■ Problem requirements ■
Nothing but the lines from the start of the records through the line that contains "### Installation" is to be copied, and each is to be copied exactly.
Given information Start Marker
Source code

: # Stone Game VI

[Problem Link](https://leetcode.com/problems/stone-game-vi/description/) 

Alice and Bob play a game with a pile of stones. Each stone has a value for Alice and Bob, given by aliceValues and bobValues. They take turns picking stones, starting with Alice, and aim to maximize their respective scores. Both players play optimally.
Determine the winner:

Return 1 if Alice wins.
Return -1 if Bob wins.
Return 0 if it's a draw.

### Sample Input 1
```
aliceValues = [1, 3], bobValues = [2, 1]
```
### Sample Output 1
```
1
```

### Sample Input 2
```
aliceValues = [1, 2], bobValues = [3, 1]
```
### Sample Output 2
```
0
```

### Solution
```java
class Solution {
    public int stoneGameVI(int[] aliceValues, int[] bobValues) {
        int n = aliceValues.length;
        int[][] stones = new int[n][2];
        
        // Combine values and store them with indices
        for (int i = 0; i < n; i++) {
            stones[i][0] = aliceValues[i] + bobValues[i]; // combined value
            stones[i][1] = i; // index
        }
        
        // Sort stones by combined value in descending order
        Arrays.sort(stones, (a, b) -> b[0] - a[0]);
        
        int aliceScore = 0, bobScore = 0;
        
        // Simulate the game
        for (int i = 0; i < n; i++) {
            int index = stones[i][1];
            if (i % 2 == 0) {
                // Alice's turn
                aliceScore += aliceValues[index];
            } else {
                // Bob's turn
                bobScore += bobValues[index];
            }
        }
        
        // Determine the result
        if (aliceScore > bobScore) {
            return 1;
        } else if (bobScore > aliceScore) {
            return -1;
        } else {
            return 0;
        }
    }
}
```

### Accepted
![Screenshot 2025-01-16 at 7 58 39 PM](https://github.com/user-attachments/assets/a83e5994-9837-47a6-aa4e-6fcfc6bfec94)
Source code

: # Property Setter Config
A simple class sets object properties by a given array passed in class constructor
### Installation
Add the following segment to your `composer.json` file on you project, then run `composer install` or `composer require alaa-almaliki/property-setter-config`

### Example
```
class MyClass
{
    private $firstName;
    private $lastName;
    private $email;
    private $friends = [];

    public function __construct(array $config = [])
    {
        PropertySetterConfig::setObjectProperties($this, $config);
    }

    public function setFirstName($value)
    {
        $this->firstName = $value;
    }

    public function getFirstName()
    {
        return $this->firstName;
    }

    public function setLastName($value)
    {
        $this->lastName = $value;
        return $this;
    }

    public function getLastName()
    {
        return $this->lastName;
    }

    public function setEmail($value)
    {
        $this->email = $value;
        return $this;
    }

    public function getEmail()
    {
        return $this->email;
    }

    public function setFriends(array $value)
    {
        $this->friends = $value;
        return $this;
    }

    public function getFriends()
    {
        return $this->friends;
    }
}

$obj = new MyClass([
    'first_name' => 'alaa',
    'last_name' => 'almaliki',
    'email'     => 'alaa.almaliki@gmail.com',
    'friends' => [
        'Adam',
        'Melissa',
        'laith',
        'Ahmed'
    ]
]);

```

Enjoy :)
Given information End Marker
■ Your response ■
Source code

: # Stone Game VI

[Problem Link](https://leetcode.com/problems/stone-game-vi/description/) 

Alice and Bob play a game with a pile of stones. Each stone has a value for Alice and Bob, given by aliceValues and bobValues. They take turns picking stones, starting with Alice, and aim to maximize their respective scores. Both players play optimally.
Determine the winner:

Return 1 if Alice wins.
Return -1 if Bob wins.
Return 0 if it's a draw.

### Sample Input 1
```
aliceValues = [1, 3], bobValues = [2, 1]
```
### Sample Output 1
```
1
```

### Sample Input 2
```
aliceValues = [1, 2], bobValues = [3, 1]
```
### Sample Output 2
```
0
```

### Solution
```java
class Solution {
    public int stoneGameVI(int[] aliceValues, int[] bobValues) {
        int n = aliceValues.length;
        int[][] stones = new int[n][2];
        
        // Combine values and store them with indices
        for (int i = 0; i < n; i++) {
            stones[i][0] = aliceValues[i] + bobValues[i]; // combined value
            stones[i][1] = i; // index
        }
        
        // Sort stones by combined value in descending order
        Arrays.sort(stones, (a, b) -> b[0] - a[0]);
        
        int aliceScore = 0, bobScore = 0;
        
        // Simulate the game
        for (int i = 0; i < n; i++) {
            int index = stones[i][1];
            if (i % 2 == 0) {
                // Alice's turn
                aliceScore += aliceValues[index];
            } else {
                // Bob's turn
                bobScore += bobValues[index];
            }
        }
        
        // Determine the result
        if (aliceScore > bobScore) {
            return 1;
        } else if (bobScore > aliceScore) {
            return -1;
        } else {
            return 0;
        }
    }
}
```

### Accepted
![Screenshot 2025-01-16 at 7 58 39 PM](https://github.com/user-attachments/assets/a83e5994-9837-47a6-aa4e-6fcfc6bfec94)
Source code

: # Property Setter Config
A simple class sets object properties by a given array passed in class constructor
### Installation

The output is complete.